In programming the Scottish Fantasy (which, as Potter points out, Bruch once identified in a program as his Third Concerto), Liebeck runs the risk of comparison to Jascha Heifetz (who reportedly liked it best of all concertos; he recorded it three times and included it in his television appearance), David Oistrakh (who recorded it twice), and Michael Rabin, not to mention Alfredo Campoli and Kyung-Wha Chung. But he and Brabbins sound atmospheric enough to hold their own in the introduction, and almost as suave as Oistrakh if not so taut as Heifetz in the following Adagio cantabile. In the ensuing Allegro, he suffers more, perhaps from propulsive over-drive and perhaps from an inability to put across the double-stopped passages with the panache they demand. Brabbins once again provides a loamy backdrop; and he and Liebeck conjure sweet magic in the transition to the slow movement. Liebeck’s 1785 “Wilhelmj” Guadagnini sounds particularly sweet-toned in the filigree he weaves around the Scottish folk song that provides the basis of that movement.

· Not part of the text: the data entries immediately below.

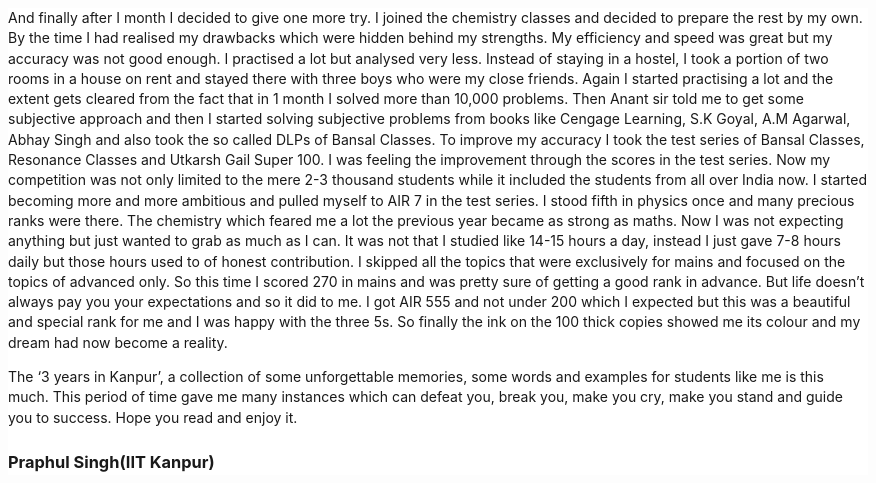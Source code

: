 And finally after I month I decided to give one more try. I joined the
chemistry classes and decided to prepare the rest by my own.
By the time I had realised my drawbacks which were hidden behind my
strengths. My efficiency and speed was great but my accuracy was not good
enough. I practised a lot but analysed very less.
Instead of staying in a hostel, I took a portion of two rooms in a house on
rent and stayed there with three boys who were my close friends. Again I
started practising a lot and the extent gets cleared from the fact that in 1
month I solved more than 10,000 problems.
Then Anant sir told me to get some subjective approach and then I started
solving subjective problems from books like Cengage Learning, S.K Goyal,
A.M Agarwal, Abhay Singh and also took the so called DLPs of Bansal
Classes.
To improve my accuracy I took the test series of Bansal Classes, Resonance
Classes and Utkarsh Gail Super 100. I was feeling the improvement through
the scores in the test series. Now my competition was not only limited to the mere
2-3 thousand students while it included the students from all over India now.
I started becoming more and more ambitious and pulled myself to AIR 7 in
the test series. I stood fifth in physics once and many precious ranks were
there. The chemistry which feared me a lot the previous year became as
strong as maths. Now I was not expecting anything but just wanted to grab
as much as I can. It was not that I studied like 14-15 hours a day, instead I
just gave 7-8 hours daily but those hours used to of honest contribution. I skipped all the topics that were
exclusively for mains and focused on the topics of advanced only.
So this time I scored 270 in mains and was pretty sure of getting a good rank
in advance. But life doesn’t always pay you your expectations and so it did to
me. I got AIR 555 and not under 200 which I expected but this was a
beautiful and special rank for me and I was happy with the three 5s.
So finally the ink on the 100 thick copies showed me its colour and my
dream had now become a reality.

The ‘3 years in Kanpur’, a collection of some unforgettable memories,
some words and examples for students like me is this much. This period of
time gave me many instances which can defeat you, break you, make you cry,
make you stand and guide you to success. Hope you read and enjoy it.

### Praphul Singh(IIT Kanpur)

Liebeck plays the war-like theme of the finale with martial authority, but perhaps his sensibility in the lyrical passages eclipses it.

Even those who find Heifetz’s performance of the Fantasy to be nonpareil should find much to admire in Liebeck’s version, and his playing in the Third Concerto sets a sort of new standard that should inspire its devotees and stimulate others to re-evaluate the piece’s strengths and weaknesses—and the recording transmits everything with opulent clarity. Most enthusiastically recommended.